Aberrant development of the multipotent neural crest (NC) cells can result in some of the most common
birth defects called neurocristopathies, including malformations of craniofacial structures, dental tissues,
and the peripheral nervous system. In humans, mutations in the RNA helicase DDX3 cause intellectual
disability with multiple potential neurocristopathies; however, the function of DDX3 in NC development is
unknown. In Xenopus tropicalis, a highly tractable model for studying NC development, depletion of DDX3
downregulates the AKT kinase activity and Wnt/beta-catenin signaling, leading to reduced NC induction.
The goal of this application is to elucidate how DDX3 and downstream signaling molecules function in NC
induction. The central hypothesis is that DDX3 induces the NC through a downstream gene regulatory
network, whose components are critical for normal NC induction. This application has three specific aims.
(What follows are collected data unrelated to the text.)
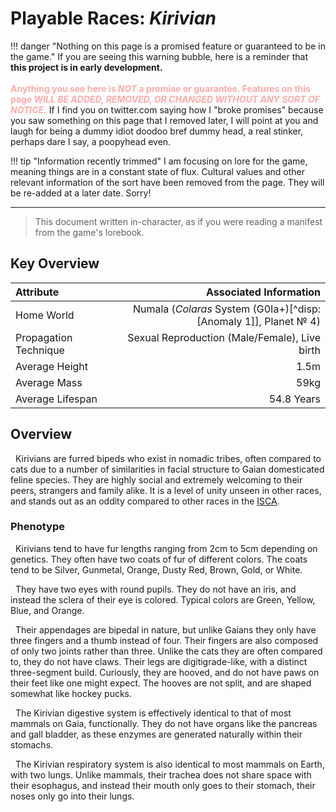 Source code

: # Playable Races: *Kirivian*

!!! danger "Nothing on this page is a promised feature or guaranteed to be in the game."
    If you are seeing this warning bubble, here is a reminder that **this project is in early development.**<br/>
    <br/>
    <span style="color:#faa">**Anything you see here is *NOT* a promise or guarantee. Features on this page *WILL BE ADDED, REMOVED, OR CHANGED WITHOUT ANY SORT OF NOTICE.***</span> If I find you on twitter.com saying how I "broke promises" because you saw something on this page that I removed later, I will point at you and laugh for being a dummy idiot doodoo bref dummy head, a real stinker, perhaps dare I say, a poopyhead even.</span>

!!! tip "Information recently trimmed"
    I am focusing on lore for the game, meaning things are in a constant state of flux. Cultural values and other relevant information of the sort have been removed from the page. They will be re-added at a later date. Sorry!

***

> This document written in-character, as if you were reading a manifest from the game's lorebook.

## Key Overview
| Attribute  | Associated Information  |
| :--------- | ----------------: |
| Home World | Numala (*Colaras* System (G0Ia+)[^disp:&#x5B;Anomaly&#x20;1&#x5D;], Planet № 4) |
| Propagation Technique | Sexual Reproduction (Male/Female), Live birth |
| Average Height | 1.5m |
| Average Mass | 59kg |
| Average Lifespan | 54.8 Years |

## Overview

&nbsp;&nbsp;Kirivians are furred bipeds who exist in nomadic tribes, often compared to cats due to a number of similarities in facial structure to Gaian domesticated feline species. They are highly social and extremely welcoming to their peers, strangers and family alike. It is a level of unity unseen in other races, and stands out as an oddity compared to other races in the [ISCA](../other-lore/isca.md).

### Phenotype

&nbsp;&nbsp;Kirivians tend to have fur lengths ranging from 2cm to 5cm depending on genetics. They often have two coats of fur of different colors. The coats tend to be Silver, Gunmetal, Orange, Dusty Red, Brown, Gold, or White.

&nbsp;&nbsp;They have two eyes with round pupils. They do not have an iris, and instead the sclera of their eye is colored. Typical colors are Green, Yellow, Blue, and Orange.

&nbsp;&nbsp;Their appendages are bipedal in nature, but unlike Gaians they only have three fingers and a thumb instead of four. Their fingers are also composed of only two joints rather than three. Unlike the cats they are often compared to, they do not have claws. Their legs are digitigrade-like, with a distinct three-segment build. Curiously, they are hooved, and do not have paws on their feet like one might expect. The hooves are not split, and are shaped somewhat like hockey pucks.

&nbsp;&nbsp;The Kirivian digestive system is effectively identical to that of most mammals on Gaia, functionally. They do not have organs like the pancreas and gall bladder, as these enzymes are generated naturally within their stomachs.

&nbsp;&nbsp;The Kirivian respiratory system is also identical to most mammals on Earth, with two lungs. Unlike mammals, their trachea does not share space with their esophagus, and instead their mouth only goes to their stomach, their noses only go into their lungs.

<!--

## Home World

&nbsp;&nbsp;Their home world, Numala, is in a particularly interesting state. It is currently in the process of recovering from an ecological disaster. A coronal mass ejection from their star directly hit their home planet, destroying its magnetic field. Most of the world's oceans and atmosphere were removed by solar winds, turning the planet into a desert comprised from the sand that was once the ocean floor. Plant life could not sustain itself under the harsh radiation of the star, and was quick to die, as were most animals that fed on the plants. The only life to survive was the fungi, which commonly resided in caves or places otherwise protected from solar radiation.

&nbsp;&nbsp;The most intriguing part of their planet is its water cycle. The current state of the world causes there to be a perpetual, though thin, cloud cover over all of its skies. It is constantly around 80% relative humidity, yet rain is extremely rare. From space, the planet looks like a shiny glass ball, but from within, an even more beautiful wavy sky with sun rays peeking through thinner sections of the cloud layer exists, almost in a manner similar to looking up through the surface of water.

&nbsp;&nbsp;In place of the now extinct plant life, photosynthesizing fungi dominate the world, primarily growing on what is left of the elevated land masses. Unlike earth fungi, these have not evolved for aggressive growth strategies, and thus remain relatively isolated. The fungi are somewhat toxic, but are often harvested and cultivated for dye and processed into safe food due to their beautiful red, violet, blue, and green pigments and otherwise nutritious properties.

<small>Moodboard sources: *[Furality Convention: Sylva Treehouse Village](https://vrchat.com/home/world/wrld_c84eaf46-07ec-4d79-8a4c-a64e2d5415c3/info)* (* strongly recommended that you visit in VRChat rather than just looking at the world. PC suggested.)</small>

## Culture and Standards

### *The Day of Clear Skies*

&nbsp;&nbsp;Despite their technological advancements, Kirivians still prefer tribal life. They exhibit a rather unique behavior in that they have only a couple dozen cities on the world, and these cities do not contain residencies. Instead, a city is seen more as a tool, with publicly usable stations and booths where travelers and visitors can temporarily run businesses and commune with their peers. Culturally, staying in any one place is seen as an oddity that previously held a connotation of bad luck, but which has become more and more normal especially with their membership in the ISCA.

&nbsp;&nbsp;Every solar cycle, over the span of a couple days, the alignment of the world rotates to a point where their star aims through a very specific weak spot in the planet's recovering magnetic field. The current makeup of the field is just thin enough to where at this precise angle, radiation has a chance of falling through, blowing the clouds out of the way. This event is celebrated and festivals are held across the globe, as it is the only time in the year where the sky is visible. At dawn and dusk, the people observe beautiful auroras, and at night they can see the stars in the sky. Outside races tend to playfully call this event "the cat's eye" when viewed from space, as the star cuts a distinctive slit-shaped path through the clouds, though it is officially known as *The Day of Clear Skies.*

<small>Moodboard sources: None that I can find :c - This world was based on a feeling however.</small>

### Fashion

Kirivians love thick, woven cloth formed from mycelia fibers. Typically, cloth is decorated around its edges with repeating patterns (occasionally meander, often basic geometric shapes). Little decorations and drawings of this nature that do not take up a significant focal point of the piece are very common. Most cloth is given a pale color, typically blue, red, orange, yellow, brown, violet, and green.

Despite industrialization, most cloth is still handmade as a cultural statement, and most stitches are formed from very thin ropes rather than threads.

<small>Moodboard sources: *Retros* (artist, n.b. 18+ artist! *Safe* examples here, though the domain will still ask if you are 18+: [Art 1](https://e926.net/posts/1658465), [Art 2](https://e926.net/posts/3522397), [Art 3](https://e926.net/posts/3520493), [Art 4](https://e926.net/posts/1656905))</small>

### Romantic and Bonding Interests

&nbsp;&nbsp;Kirivians tend to form relationships with their peers in discrete groups of defined sizes that are considered culturally normal. These groups may be a monogomanous relationship of two individuals, or a polyamorous relationship of three or four individuals. Other numbers tend to be considered strange, but are not shunned in society. Most average individuals which are interested in life with a companion have one or two others.

&nbsp;&nbsp;When two individuals come together, there is surprisingly no large-scale ceremony for a civil union (think Marriage). Instead, relationships are localized to their direct families in line with their nomadic lifestyles, and typically involve a feast. Other activities are typically up to the ones getting unified and tend to fall in line with their personalities and interests; they can range from nothing at all to games and dances for the whole day.

!!! danger "A part of this document has been omitted."
    Certain parts of the specification (specifically for how this race is designed anatomically) contains mature content which has no means of being age-gated at this time. Until further notice, the section will be largely cleared to prevent this content from being visible to possible underage visitors.

&nbsp;&nbsp;They have children like mammals. I really just want cat people with some weird alien quirks but this can be normal.

[^disp:&#x5B;Anomaly&#x20;1&#x5D;]: Star is a black hole star. Its radius has been compressed and its composition matches that of a main sequence star, but the energy released is enormous, as shown in its anomalous luminosity. The star is expected to live only a few hundred million years longer.

--> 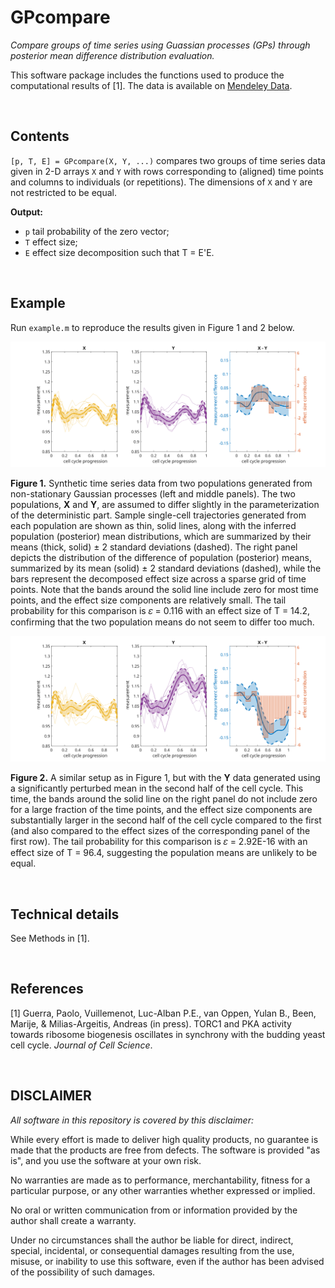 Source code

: # GPcompare
_Compare groups of time series using Guassian processes (GPs) through posterior mean difference distribution evaluation._

This software package includes the functions used to produce the computational results of [1]. The data is available on [Mendeley Data](https://data.mendeley.com/v1/datasets/hvxztrr2m9/draft?a=91da7a1f-88ba-4b17-b13b-c4d9ce5809e0 "https://data.mendeley.com").

&nbsp;


## Contents
`[p, T, E] = GPcompare(X, Y, ...)` compares two groups of time series data given in 2-D arrays `X` and `Y` with rows corresponding to (aligned) time points and columns to individuals (or repetitions). The dimensions of `X` and `Y` are not restricted to be equal.

**Output:**
- `p` tail probability of the zero vector;
- `T` effect size;
- `E` effect size decomposition such that T = E'E.

&nbsp;


## Example
Run `example.m` to reproduce the results given in Figure 1 and 2 below.

<img src="https://github.com/yulanvanoppen/GPcompare/blob/master/figures/minimal_difference.svg" width="800">

**Figure 1.** Synthetic time series data from two populations generated from non-stationary Gaussian processes (left and middle panels). The two populations, **X** and **Y**, are assumed to differ slightly in the parameterization of the deterministic part. Sample single-cell trajectories generated from each population are shown as thin, solid lines, along with the inferred population (posterior) mean distributions, which are summarized by their means (thick, solid) ± 2 standard deviations (dashed). The right panel depicts the distribution of the difference of population (posterior) means, summarized by its mean (solid) ± 2 standard deviations (dashed), while the bars represent the decomposed effect size across a sparse grid of time points. Note that the bands around the solid line include zero for most time points, and the effect size components are relatively small. The tail probability for this comparison is 𝜀 = 0.116 with an effect size of T = 14.2, confirming that the two population means do not seem to differ too much.

<img src="https://github.com/yulanvanoppen/GPcompare/blob/master/figures/observable_difference.svg" width="800">

**Figure 2.** A similar setup as in Figure 1, but with the **Y** data generated using a significantly perturbed mean in the second half of the cell cycle. This time, the bands around the solid line on the right panel do not include zero for a large fraction of the time points, and the effect size components are substantially larger in the second half of the cell cycle compared to the first (and also compared to the effect sizes of the corresponding panel of the first row). The tail probability for this comparison is 𝜀 = 2.92E-16 with an effect size of T = 96.4, suggesting the population means are unlikely to be equal.

&nbsp;


## Technical details

See Methods in [1].

&nbsp;


## References

[1] Guerra, Paolo, Vuillemenot, Luc-Alban P.E., van Oppen, Yulan B., Been, Marije, & Milias-Argeitis, Andreas (in press). TORC1 and PKA activity towards ribosome biogenesis oscillates in synchrony with the budding yeast cell cycle. _Journal of Cell Science_.

&nbsp;


## DISCLAIMER
_All software in this repository is covered by this disclaimer:_

While every effort is made to deliver high quality products, no guarantee is made that the products are free from defects. The software is provided "as is", and you use the software at your own risk.

No warranties are made as to performance, merchantability, fitness for a particular purpose, or any
other warranties whether expressed or implied.

No oral or written communication from or information provided by the author shall create a warranty.

Under no circumstances shall the author be liable for direct, indirect, special, incidental, or consequential damages resulting from the use, misuse, or inability to use this software, even if the author has been advised of the possibility of such damages.
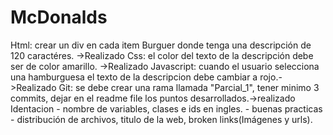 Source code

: # McDonalds
Html: crear un div en cada item Burguer donde tenga una descripción de 120 caractéres. ->Realizado
Css: el color del texto de la descripción debe ser de color amarillo. ->Realizado
Javascript: cuando el usuario selecciona una hamburguesa el texto de la descripcion debe cambiar a rojo.->Realizado
Git: se debe crear una rama llamada "Parcial_1", tener minimo 3 commits, dejar en el readme file los puntos desarrollados.->realizado
Identacion - nombre de variables, clases e ids en ingles. - buenas practicas - distribución de archivos, titulo de la web, broken links(Imágenes y urls).
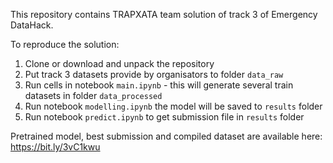 This repository contains TRAPXATA team solution of track 3 of Emergency DataHack.

To reproduce the solution:

1. Clone or download and unpack the repository 
2. Put track 3 datasets provide by organisators to folder `data_raw`
3. Run cells in notebook `main.ipynb` - this will generate several train datasets in folder `data_processed`
4. Run notebook `modelling.ipynb` the model will be saved to `results` folder
5. Run notebook `predict.ipynb` to get submission file in `results` folder

Pretrained model, best submission and compiled dataset are available here:
https://bit.ly/3vC1kwu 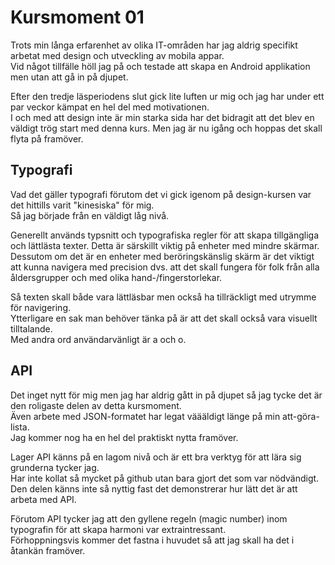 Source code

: # Kursmoment 01

Trots min långa erfarenhet av olika IT-områden har jag aldrig specifikt arbetat med design och utveckling av mobila appar.  
Vid något tillfälle höll jag på och testade att skapa en Android applikation men utan att gå in på djupet.

Efter den tredje läsperiodens slut gick lite luften ur mig och jag har under ett par veckor kämpat en hel del med motivationen.  
I och med att design inte är min starka sida har det bidragit att det blev en väldigt trög start med denna kurs.
Men jag är nu igång och hoppas det skall flyta på framöver.

## Typografi

Vad det gäller typografi förutom det vi gick igenom på design-kursen var det hittills varit "kinesiska" för mig.  
Så jag började från en väldigt låg nivå.

Generellt används typsnitt och typografiska regler för att skapa tillgängliga och lättlästa texter. Detta är särskillt viktig på enheter med mindre skärmar.  
Dessutom om det är en enheter med beröringskänslig skärm är det viktigt att kunna navigera med precision dvs. att det skall fungera för folk från alla åldersgrupper och med olika hand-/fingerstorlekar.

Så texten skall både vara lättläsbar men också ha tillräckligt med utrymme för navigering.  
Ytterligare en sak man behöver tänka på är att det skall också vara visuellt tilltalande.  
Med andra ord användarvänligt är a och o.

## API

Det inget nytt för mig men jag har aldrig gått in på djupet så jag tycke det är den roligaste delen av detta kursmoment.  
Även arbete med JSON-formatet har legat väääldigt länge på min att-göra-lista.  
Jag kommer nog ha en hel del praktiskt nytta framöver.

Lager API känns på en lagom nivå och är ett bra verktyg för att lära sig grunderna tycker jag.  
Har inte kollat så mycket på github utan bara gjort det som var nödvändigt.  
Den delen känns inte så nyttig fast det demonstrerar hur lätt det är att arbeta med API.

Förutom API tycker jag att den gyllene regeln (magic number) inom typografin för att skapa harmoni var extraintressant.  
Förhoppningsvis kommer det fastna i huvudet så att jag skall ha det i åtankän framöver.
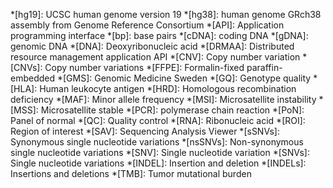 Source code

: *[hg19]: UCSC human genome version 19
*[hg38]: human genome GRch38 assembly from Genome Reference Consortium
*[API]: Application programming interface
*[bp]: base pairs
*[cDNA]: coding DNA
*[gDNA]: genomic DNA
*[DNA]: Deoxyribonucleic acid
*[DRMAA]: Distributed resource management application API
*[CNV]: Copy number variation
*[CNVs]: Copy number variations
*[FFPE]: Formalin-fixed paraffin-embedded
*[GMS]: Genomic Medicine Sweden
*[GQ]: Genotype quality
*[HLA]: Human leukocyte antigen
*[HRD]: Homologous recombination deficiency
*[MAF]: Minor allele frequency
*[MSI]: Microsatellite instability
*[MSS]: Microsatellite stable 
*[PCR]: polymerase chain reaction
*[PoN]: Panel of normal
*[QC]: Quality control
*[RNA]: Ribonucleic acid
*[ROI]: Region of interest
*[SAV]: Sequencing Analysis Viewer
*[sSNVs]: Synonymous single nucleotide variations
*[nsSNVs]: Non-synonymous single nucleotide variations
*[SNV]: Single nucleotide variation
*[SNVs]: Single nucleotide variations
*[INDEL]: Insertion and deletion
*[INDELs]: Insertions and deletions
*[TMB]: Tumor mutational burden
The first aim will determine how DDX3 induces the NC, with a focus on understanding how DDX3 activates
AKT. The second aim will investigate the roles of AKT in NC induction downstream of DDX3, and the
hypothesis to be tested is that AKT functions through Wnt/beta-catenin signaling. The third aim will test the
feasibility of using X. tropicalis as a model to study how diseases-associated human mutations in DDX3
and downstream genes affect cell signaling and NC induction. Outcomes of this proposed research should
provide new insight into the fundamental mechanisms governing NC induction, as well as the etiology of
human neurocristopathies caused by mutations in multiple genes in this network.